Tuesday 12 May 2015

The Classical Sweet & Sour Chicken




Sherwin was my handsome nephew's nanny. He was besotted with her. Uday would follow her around from room to room and hang at the bathroom door which is where his access was denied. We could hardly prise him away which worked very well in our Bangkok week together where none of us was interested in baby sitting inspite of those gorgeous 'come love me eyes'.....She came into my cousin's family before he did. Like all competent hardworking ladies from Philippines Sherwin too was a wonder woman. My mother wanted to steal her away and bring her home. 

Psssst....so did I.....

Anyway. in one of my trips to Singapore or her trips to India or was it when we were in Bintaan, she gave me a gift. It bowled me over. I have treasured this gift ever since. She bought a book of recipes and hand wrote some of her oriental recipes for me. Hmmm.... there are some Italian ones too. It holds a place in my important cook books rack. Thank you again Sherwin. It was a special effort.
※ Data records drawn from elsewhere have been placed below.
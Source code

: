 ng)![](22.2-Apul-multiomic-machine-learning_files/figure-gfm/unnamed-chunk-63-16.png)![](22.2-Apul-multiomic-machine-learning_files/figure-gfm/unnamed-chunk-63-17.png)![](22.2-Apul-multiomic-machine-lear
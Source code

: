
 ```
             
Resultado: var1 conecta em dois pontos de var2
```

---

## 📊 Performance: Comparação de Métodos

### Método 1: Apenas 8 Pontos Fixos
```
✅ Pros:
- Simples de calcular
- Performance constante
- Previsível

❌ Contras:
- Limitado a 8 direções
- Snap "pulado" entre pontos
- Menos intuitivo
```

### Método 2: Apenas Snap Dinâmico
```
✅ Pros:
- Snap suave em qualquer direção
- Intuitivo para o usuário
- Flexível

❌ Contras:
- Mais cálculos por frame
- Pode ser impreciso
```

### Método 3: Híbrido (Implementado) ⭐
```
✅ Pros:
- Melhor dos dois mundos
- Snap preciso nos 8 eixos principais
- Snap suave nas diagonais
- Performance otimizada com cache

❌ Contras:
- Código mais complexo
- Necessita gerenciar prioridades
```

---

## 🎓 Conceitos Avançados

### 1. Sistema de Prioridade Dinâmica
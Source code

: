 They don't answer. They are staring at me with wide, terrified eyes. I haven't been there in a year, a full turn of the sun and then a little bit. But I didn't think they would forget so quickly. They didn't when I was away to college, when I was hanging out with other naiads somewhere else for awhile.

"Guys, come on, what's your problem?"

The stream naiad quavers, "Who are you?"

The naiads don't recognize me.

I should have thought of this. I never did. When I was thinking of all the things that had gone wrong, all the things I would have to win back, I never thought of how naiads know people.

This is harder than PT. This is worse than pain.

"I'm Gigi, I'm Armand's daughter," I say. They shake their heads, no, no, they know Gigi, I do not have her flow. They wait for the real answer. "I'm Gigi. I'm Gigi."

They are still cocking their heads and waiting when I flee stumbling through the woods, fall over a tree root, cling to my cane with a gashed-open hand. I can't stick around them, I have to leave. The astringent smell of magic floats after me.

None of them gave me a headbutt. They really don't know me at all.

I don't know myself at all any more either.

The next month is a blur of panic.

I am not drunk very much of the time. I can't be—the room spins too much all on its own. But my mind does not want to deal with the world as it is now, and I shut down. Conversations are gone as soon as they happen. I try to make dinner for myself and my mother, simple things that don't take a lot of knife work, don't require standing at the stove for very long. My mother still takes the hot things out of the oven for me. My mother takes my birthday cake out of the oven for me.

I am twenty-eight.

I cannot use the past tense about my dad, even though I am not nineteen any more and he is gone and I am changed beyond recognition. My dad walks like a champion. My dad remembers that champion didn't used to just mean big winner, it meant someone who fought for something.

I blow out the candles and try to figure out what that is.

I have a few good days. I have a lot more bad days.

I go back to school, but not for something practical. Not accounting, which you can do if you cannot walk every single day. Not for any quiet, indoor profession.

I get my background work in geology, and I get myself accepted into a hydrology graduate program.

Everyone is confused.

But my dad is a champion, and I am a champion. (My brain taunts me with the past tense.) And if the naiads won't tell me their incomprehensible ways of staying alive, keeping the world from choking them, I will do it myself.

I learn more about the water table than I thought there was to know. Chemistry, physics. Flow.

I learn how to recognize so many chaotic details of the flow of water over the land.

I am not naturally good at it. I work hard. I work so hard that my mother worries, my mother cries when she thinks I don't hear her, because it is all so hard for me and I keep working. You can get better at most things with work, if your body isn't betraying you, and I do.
So sharing her simple chicken sweet and sour recipe with you which will work very well in these summer evenings where you need a light one pot with less minutes spent in the kitchen. 

Take boneless chicken, wash well and dice into cubes or strips. Size them small, 1.5 inches by 1.5 inches or by 1 inch. I used about half a kilo for this recipe. To this add 2 tbsp soya sauce, 1 large red onion finely chopped, 4 pods of garlic finely chopped, 3 tbsp of chopped coriander leaves, salt and pepper. Set aside for a good half an hour or 45 mins.
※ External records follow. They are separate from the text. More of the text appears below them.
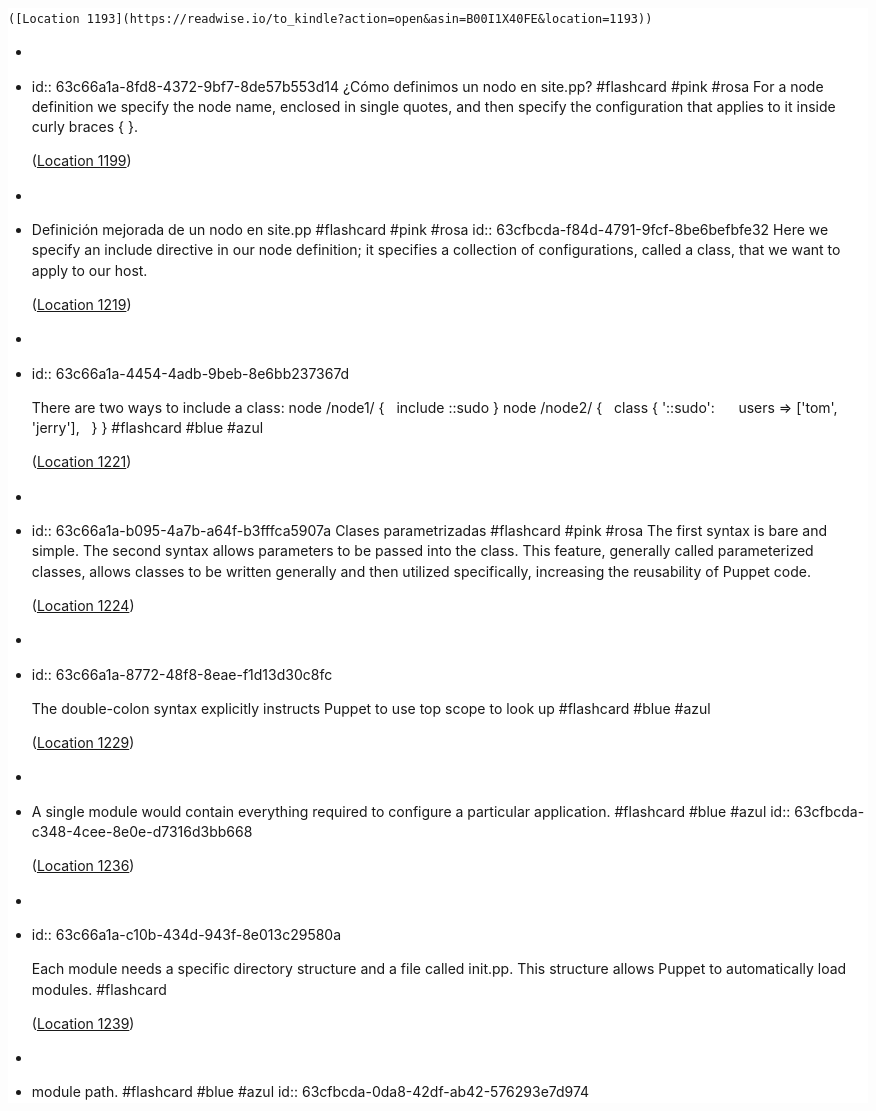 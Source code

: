   
    ([Location 1193](https://readwise.io/to_kindle?action=open&asin=B00I1X40FE&location=1193))
-
- id:: 63c66a1a-8fd8-4372-9bf7-8de57b553d14
   ¿Cómo definimos un nodo en site.pp? #flashcard  #pink #rosa 
    For a node definition we specify the node name, enclosed in single quotes, and then specify the configuration that applies to it inside curly braces { }.
  
    ([Location 1199](https://readwise.io/to_kindle?action=open&asin=B00I1X40FE&location=1199))
-
- Definición mejorada de un nodo en site.pp #flashcard  #pink #rosa 
  id:: 63cfbcda-f84d-4791-9fcf-8be6befbfe32
    Here we specify an include directive in our node definition; it specifies a collection of configurations, called a class, that we want to apply to our host.
  
    ([Location 1219](https://readwise.io/to_kindle?action=open&asin=B00I1X40FE&location=1219))
-
- id:: 63c66a1a-4454-4adb-9beb-8e6bb237367d
  
  There are two ways to include a class: node /node1/ {   include ::sudo } node /node2/ {   class { '::sudo':      users => ['tom', 'jerry'],   } } #flashcard  #blue #azul 
  
  
    ([Location 1221](https://readwise.io/to_kindle?action=open&asin=B00I1X40FE&location=1221))
-
- id:: 63c66a1a-b095-4a7b-a64f-b3fffca5907a
   Clases parametrizadas #flashcard  #pink #rosa 
    The first syntax is bare and simple. The second syntax allows parameters to be passed into the class. This feature, generally called parameterized classes, allows classes to be written generally and then utilized specifically, increasing the reusability of Puppet code.
  
    ([Location 1224](https://readwise.io/to_kindle?action=open&asin=B00I1X40FE&location=1224))
-
- id:: 63c66a1a-8772-48f8-8eae-f1d13d30c8fc
  
  The double-colon syntax explicitly instructs Puppet to use top scope to look up #flashcard  #blue #azul 
  
  
    ([Location 1229](https://readwise.io/to_kindle?action=open&asin=B00I1X40FE&location=1229))
-
- A single module would contain everything required to configure a particular application. #flashcard  #blue #azul 
  id:: 63cfbcda-c348-4cee-8e0e-d7316d3bb668
  
  
    ([Location 1236](https://readwise.io/to_kindle?action=open&asin=B00I1X40FE&location=1236))
-
- id:: 63c66a1a-c10b-434d-943f-8e013c29580a
  
  Each module needs a specific directory structure and a file called init.pp. This structure allows Puppet to automatically load modules. #flashcard 
  
  
    ([Location 1239](https://readwise.io/to_kindle?action=open&asin=B00I1X40FE&location=1239))
-
- module path. #flashcard  #blue #azul 
  id:: 63cfbcda-0da8-42df-ab42-576293e7d974
   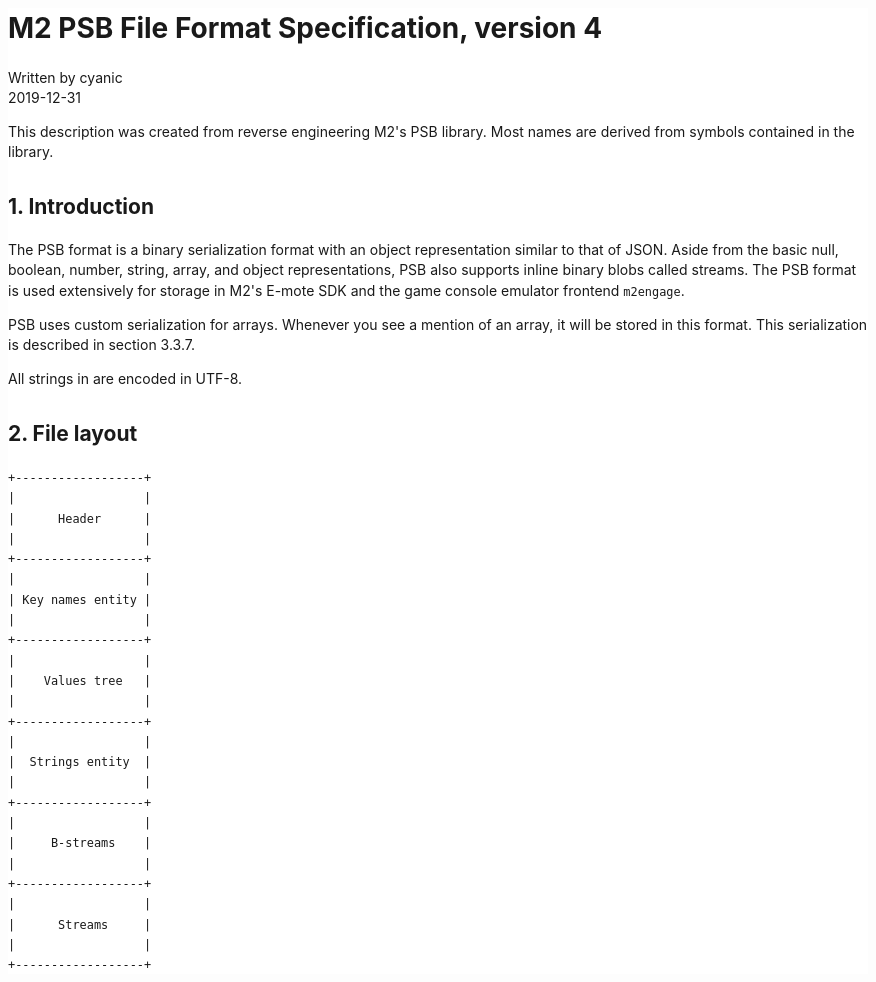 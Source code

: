 M2 PSB File Format Specification, version 4
===========================================

Written by cyanic  
2019-12-31

This description was created from reverse engineering M2's PSB library. Most
names are derived from symbols contained in the library.

## 1. Introduction

The PSB format is a binary serialization format with an object representation
similar to that of JSON. Aside from the basic null, boolean, number, string,
array, and object representations, PSB also supports inline binary blobs
called streams. The PSB format is used extensively for storage in M2's E-mote
SDK and the game console emulator frontend `m2engage`.

PSB uses custom serialization for arrays. Whenever you see a mention of an
array, it will be stored in this format. This serialization is described in
section 3.3.7.

All strings in are encoded in UTF-8.

## 2. File layout

```
+------------------+
|                  |
|      Header      |
|                  |
+------------------+
|                  |
| Key names entity |
|                  |
+------------------+
|                  |
|    Values tree   |
|                  |
+------------------+
|                  |
|  Strings entity  |
|                  |
+------------------+
|                  |
|     B-streams    |
|                  |
+------------------+
|                  |
|      Streams     |
|                  |
+------------------+
```
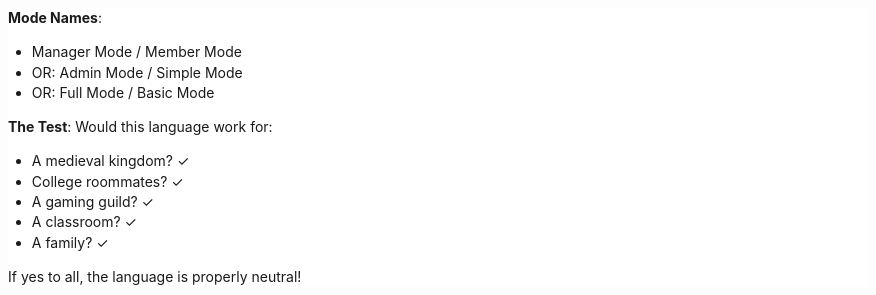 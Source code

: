 **Mode Names**:

- Manager Mode / Member Mode
- OR: Admin Mode / Simple Mode
- OR: Full Mode / Basic Mode

**The Test**:
Would this language work for:

- A medieval kingdom? ✓
- College roommates? ✓
- A gaming guild? ✓
- A classroom? ✓
- A family? ✓

If yes to all, the language is properly neutral!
Cut another large red onion in chunky cubes. Cut a red and a green bell pepper in similar chunky sizes. Also peel and cut one carrot, the carrot pieces could be the same size as the bell pepper but don't make it too thick as it takes a bit long to cook. Though in this recipe the vegetables remain crunchy and therefore retain their nutritional value.
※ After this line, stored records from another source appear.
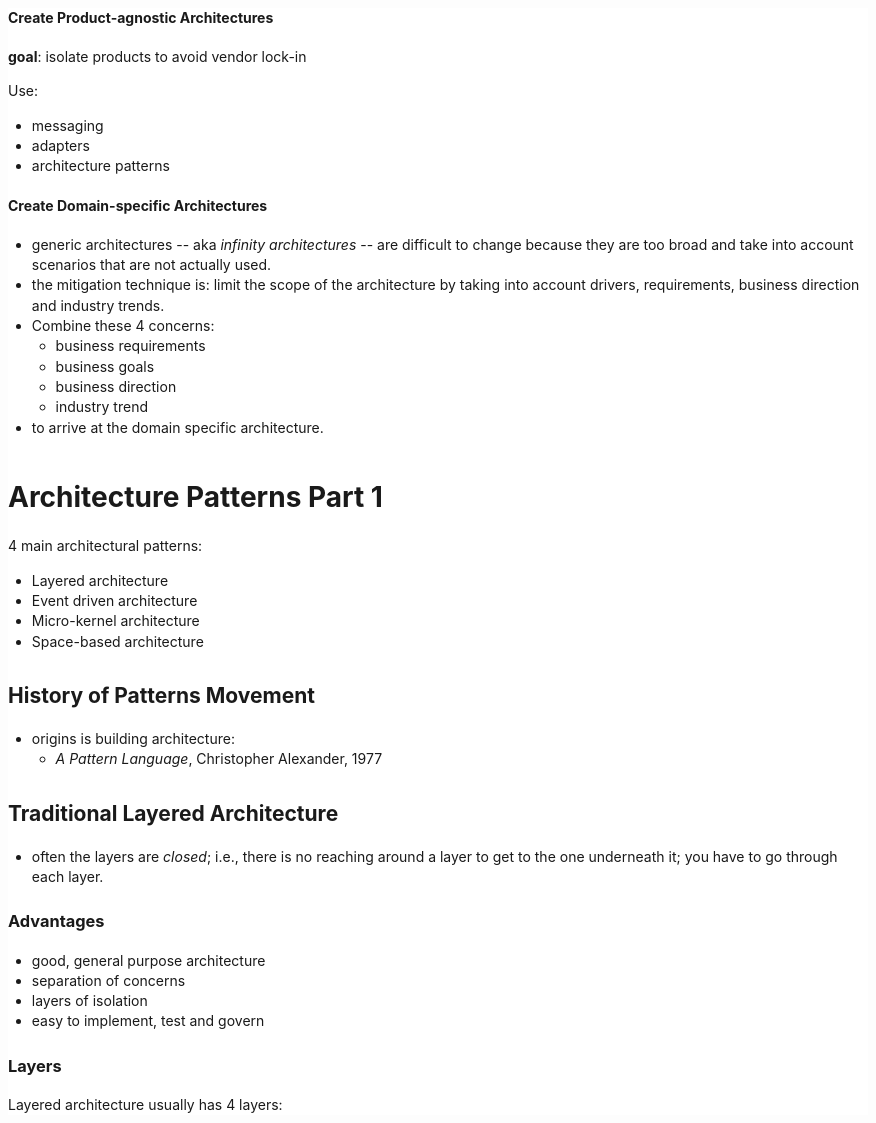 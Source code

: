 #### Create Product-agnostic Architectures

**goal**: isolate products to avoid vendor lock-in

Use:

- messaging
- adapters
- architecture patterns

#### Create Domain-specific Architectures

- generic architectures -- aka *infinity architectures* -- are difficult to change because they are too broad and take into account scenarios that are not actually used.
- the mitigation technique is: limit the scope of the architecture by taking into account drivers, requirements, business direction and industry trends.
- Combine these 4 concerns:
    - business requirements
    - business goals
    - business direction
    - industry trend
- to arrive at the domain specific architecture.

# Architecture Patterns Part 1

4 main architectural patterns:

- Layered architecture
- Event driven architecture
- Micro-kernel architecture
- Space-based architecture

## History of Patterns Movement

- origins is building architecture:
    - _A Pattern Language_, Christopher Alexander, 1977

## Traditional Layered Architecture

- often the layers are *closed*; i.e., there is no reaching around a layer to get to the one underneath it; you have to go through each layer.

### Advantages

- good, general purpose architecture
- separation of concerns
- layers of isolation
- easy to implement, test and govern

### Layers

Layered architecture usually has 4 layers:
Next, beat one egg. Take a plate of  dry flour or corn flour. Dunk the chicken in the egg and pat them on the flour and fry to golden brown. 

In a tbsp of warm oil, saute the vegetables all together for 2-3 mins. Next in a bowl take about 4 tbsp of tomato ketch up, salt and pepper and a tsp of corn flour. Mix well with a cup of water. Add to the vegetable. Stir for a min. Now add the chicken. Once the chicken and the vegetables are well folded in together with the gravy add 2 tbsp of white vinegar. Stir. Add some toasted sesame seeds(I forgot this step but her recipe has this to-do). 

You have a thickish gravy. While I am sure its good with noodles I served it with a bowl of brown rice. For this warm weather it is tangy fresh and quite delicious.